*Prompt:*
From the line with "<p>Apart from this, one" to the line with "POSTS AND TELECOMMUNICATIONS</person>:</from>", retype every line exactly, including those two, and leave out the rest of the data below.
** Material for this exercise follows **
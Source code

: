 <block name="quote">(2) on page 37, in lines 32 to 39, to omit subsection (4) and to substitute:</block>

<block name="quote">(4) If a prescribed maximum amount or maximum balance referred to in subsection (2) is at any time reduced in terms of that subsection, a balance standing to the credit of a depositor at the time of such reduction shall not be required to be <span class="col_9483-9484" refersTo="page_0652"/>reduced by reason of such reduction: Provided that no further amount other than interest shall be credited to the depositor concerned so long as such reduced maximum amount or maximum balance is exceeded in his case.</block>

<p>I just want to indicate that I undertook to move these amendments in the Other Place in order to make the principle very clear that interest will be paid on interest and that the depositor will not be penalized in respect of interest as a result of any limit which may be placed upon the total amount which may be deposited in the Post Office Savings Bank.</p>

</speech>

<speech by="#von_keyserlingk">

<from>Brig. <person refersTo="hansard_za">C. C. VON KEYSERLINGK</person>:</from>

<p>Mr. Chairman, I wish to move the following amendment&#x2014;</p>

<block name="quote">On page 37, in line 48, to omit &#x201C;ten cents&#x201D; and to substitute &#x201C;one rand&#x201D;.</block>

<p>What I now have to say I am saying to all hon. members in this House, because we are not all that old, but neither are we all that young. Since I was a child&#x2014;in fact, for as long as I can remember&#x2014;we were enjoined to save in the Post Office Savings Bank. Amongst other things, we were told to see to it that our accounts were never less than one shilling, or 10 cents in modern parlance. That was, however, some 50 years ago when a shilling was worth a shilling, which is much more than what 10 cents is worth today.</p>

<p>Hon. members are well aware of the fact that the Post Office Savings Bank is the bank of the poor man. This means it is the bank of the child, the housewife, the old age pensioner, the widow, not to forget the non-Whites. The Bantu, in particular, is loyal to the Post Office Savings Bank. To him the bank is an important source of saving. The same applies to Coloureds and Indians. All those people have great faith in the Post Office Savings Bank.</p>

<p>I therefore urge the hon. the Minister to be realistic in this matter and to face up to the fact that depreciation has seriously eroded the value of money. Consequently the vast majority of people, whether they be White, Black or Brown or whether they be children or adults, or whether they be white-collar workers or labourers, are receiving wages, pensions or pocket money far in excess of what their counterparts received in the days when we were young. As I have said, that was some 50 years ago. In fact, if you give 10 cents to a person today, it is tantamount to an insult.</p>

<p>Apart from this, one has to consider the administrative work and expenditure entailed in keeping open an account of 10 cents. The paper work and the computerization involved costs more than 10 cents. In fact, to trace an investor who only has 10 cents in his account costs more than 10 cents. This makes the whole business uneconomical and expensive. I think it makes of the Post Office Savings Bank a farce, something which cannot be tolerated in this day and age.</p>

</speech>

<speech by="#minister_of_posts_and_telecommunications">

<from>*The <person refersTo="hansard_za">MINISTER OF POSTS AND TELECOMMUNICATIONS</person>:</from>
** End of Material for this exercise **
** Material for this exercise follows **
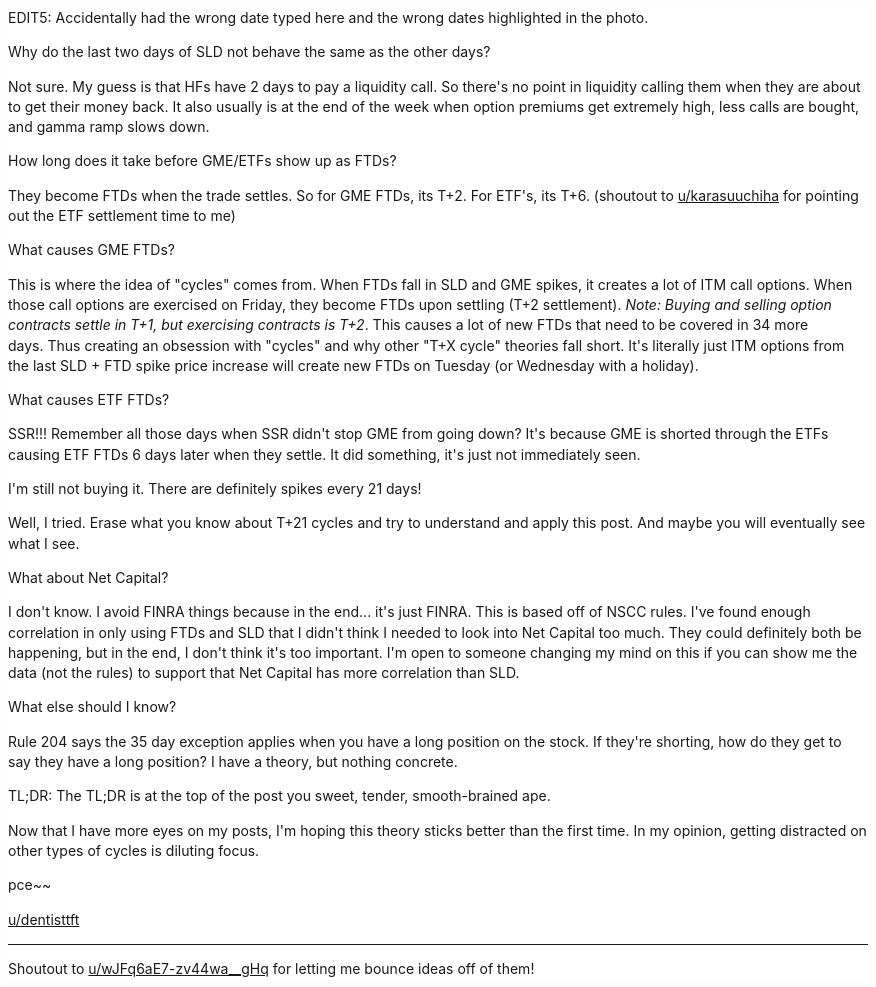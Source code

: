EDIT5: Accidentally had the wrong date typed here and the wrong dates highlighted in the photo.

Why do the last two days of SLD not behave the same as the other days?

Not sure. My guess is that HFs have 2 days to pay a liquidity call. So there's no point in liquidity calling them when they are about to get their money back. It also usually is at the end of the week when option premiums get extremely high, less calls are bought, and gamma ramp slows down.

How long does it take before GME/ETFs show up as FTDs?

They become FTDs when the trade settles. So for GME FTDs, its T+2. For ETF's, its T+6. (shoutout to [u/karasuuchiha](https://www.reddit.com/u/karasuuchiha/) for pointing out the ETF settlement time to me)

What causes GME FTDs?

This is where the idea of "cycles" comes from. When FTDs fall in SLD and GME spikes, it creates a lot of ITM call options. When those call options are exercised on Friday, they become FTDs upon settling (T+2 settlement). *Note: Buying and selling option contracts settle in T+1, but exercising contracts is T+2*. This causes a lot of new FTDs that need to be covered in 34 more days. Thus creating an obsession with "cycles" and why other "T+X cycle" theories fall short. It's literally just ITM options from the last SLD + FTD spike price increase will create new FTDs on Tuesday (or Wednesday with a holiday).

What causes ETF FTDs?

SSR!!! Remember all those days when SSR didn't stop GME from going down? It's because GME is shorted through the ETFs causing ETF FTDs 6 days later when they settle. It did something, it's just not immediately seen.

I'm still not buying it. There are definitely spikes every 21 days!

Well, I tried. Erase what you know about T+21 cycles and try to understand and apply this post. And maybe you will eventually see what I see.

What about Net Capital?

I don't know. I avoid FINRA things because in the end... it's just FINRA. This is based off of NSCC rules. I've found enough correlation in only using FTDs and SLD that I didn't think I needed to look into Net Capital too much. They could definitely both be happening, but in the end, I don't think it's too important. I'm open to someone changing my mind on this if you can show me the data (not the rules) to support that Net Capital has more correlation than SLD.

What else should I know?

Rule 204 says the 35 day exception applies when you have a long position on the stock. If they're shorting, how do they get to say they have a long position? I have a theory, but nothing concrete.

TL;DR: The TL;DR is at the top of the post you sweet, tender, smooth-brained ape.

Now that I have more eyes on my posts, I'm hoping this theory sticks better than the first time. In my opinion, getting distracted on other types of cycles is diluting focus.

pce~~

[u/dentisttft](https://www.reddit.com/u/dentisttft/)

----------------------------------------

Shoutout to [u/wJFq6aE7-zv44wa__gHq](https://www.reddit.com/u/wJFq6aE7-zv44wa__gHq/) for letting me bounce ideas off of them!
** End of Material for this exercise **
** Material for this exercise follows **
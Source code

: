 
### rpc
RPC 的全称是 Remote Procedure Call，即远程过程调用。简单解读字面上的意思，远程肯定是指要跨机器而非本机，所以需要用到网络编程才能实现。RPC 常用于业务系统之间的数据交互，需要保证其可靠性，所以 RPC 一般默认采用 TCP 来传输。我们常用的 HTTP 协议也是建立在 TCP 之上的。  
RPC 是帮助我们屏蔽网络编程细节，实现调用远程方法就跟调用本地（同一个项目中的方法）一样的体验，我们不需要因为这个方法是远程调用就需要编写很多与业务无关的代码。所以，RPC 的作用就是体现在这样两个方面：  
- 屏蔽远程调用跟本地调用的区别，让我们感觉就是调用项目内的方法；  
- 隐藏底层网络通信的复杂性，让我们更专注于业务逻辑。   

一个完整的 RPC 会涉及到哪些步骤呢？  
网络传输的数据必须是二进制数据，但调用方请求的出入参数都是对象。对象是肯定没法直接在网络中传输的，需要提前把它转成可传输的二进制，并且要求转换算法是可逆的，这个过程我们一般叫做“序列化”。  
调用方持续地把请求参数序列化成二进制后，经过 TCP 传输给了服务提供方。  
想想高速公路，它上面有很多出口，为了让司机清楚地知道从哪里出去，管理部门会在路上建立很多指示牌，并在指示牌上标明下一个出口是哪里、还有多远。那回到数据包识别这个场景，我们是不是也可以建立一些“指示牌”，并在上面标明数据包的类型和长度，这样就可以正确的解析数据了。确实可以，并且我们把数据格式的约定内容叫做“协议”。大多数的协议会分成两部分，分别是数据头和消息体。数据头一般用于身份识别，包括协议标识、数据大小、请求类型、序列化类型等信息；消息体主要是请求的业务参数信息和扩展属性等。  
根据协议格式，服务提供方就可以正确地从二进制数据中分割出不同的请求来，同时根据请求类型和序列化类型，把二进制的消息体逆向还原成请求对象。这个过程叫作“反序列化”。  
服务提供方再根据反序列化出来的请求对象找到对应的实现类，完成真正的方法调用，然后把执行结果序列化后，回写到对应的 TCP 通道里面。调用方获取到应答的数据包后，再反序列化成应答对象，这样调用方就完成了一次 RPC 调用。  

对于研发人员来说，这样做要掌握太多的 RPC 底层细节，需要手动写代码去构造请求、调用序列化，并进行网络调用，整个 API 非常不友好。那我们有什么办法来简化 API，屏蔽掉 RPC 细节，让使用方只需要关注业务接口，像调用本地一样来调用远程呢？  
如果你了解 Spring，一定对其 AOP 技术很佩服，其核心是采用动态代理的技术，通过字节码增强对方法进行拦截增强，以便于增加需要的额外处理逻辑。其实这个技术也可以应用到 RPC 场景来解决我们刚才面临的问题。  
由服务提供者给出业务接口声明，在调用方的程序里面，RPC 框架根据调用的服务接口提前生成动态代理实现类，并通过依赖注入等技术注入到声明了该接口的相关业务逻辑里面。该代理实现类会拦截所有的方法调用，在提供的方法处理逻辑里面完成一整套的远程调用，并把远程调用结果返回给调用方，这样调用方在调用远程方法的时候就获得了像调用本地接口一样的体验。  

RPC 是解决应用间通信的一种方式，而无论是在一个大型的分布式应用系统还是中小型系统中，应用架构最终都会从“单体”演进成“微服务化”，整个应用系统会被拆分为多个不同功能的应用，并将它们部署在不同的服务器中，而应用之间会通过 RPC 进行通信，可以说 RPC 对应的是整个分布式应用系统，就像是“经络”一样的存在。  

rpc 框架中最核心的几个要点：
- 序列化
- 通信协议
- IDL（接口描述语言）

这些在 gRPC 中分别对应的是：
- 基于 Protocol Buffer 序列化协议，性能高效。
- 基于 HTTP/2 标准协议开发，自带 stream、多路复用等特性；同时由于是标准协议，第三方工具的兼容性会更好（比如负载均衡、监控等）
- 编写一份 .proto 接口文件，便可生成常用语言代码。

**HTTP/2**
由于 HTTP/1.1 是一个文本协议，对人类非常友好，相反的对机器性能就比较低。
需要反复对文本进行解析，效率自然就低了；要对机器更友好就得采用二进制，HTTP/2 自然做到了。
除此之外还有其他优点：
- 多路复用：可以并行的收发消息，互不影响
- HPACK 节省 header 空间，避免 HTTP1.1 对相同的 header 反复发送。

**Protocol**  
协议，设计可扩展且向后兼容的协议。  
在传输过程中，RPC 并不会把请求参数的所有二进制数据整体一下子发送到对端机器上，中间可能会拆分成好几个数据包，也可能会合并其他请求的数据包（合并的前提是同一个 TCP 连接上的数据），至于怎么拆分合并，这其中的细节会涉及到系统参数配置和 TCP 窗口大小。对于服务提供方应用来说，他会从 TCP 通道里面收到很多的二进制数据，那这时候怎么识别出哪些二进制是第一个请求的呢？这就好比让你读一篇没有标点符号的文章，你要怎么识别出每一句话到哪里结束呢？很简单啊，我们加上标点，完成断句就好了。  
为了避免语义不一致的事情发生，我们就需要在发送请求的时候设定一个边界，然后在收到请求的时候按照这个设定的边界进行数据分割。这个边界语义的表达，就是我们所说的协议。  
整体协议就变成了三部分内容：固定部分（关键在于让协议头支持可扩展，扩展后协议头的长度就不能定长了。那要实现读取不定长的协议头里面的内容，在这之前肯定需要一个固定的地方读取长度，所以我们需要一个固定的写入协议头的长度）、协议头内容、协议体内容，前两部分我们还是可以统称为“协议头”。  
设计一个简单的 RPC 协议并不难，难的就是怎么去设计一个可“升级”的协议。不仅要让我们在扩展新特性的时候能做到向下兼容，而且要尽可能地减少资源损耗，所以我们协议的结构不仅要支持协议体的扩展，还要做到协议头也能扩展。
** End of Material for this exercise **
*Result of this exercise:*
<p>Apart from this, one has to consider the administrative work and expenditure entailed in keeping open an account of 10 cents. The paper work and the computerization involved costs more than 10 cents. In fact, to trace an investor who only has 10 cents in his account costs more than 10 cents. This makes the whole business uneconomical and expensive. I think it makes of the Post Office Savings Bank a farce, something which cannot be tolerated in this day and age.</p>

</speech>

<speech by="#minister_of_posts_and_telecommunications">

<from>*The <person refersTo="hansard_za">MINISTER OF POSTS AND TELECOMMUNICATIONS</person>:</from>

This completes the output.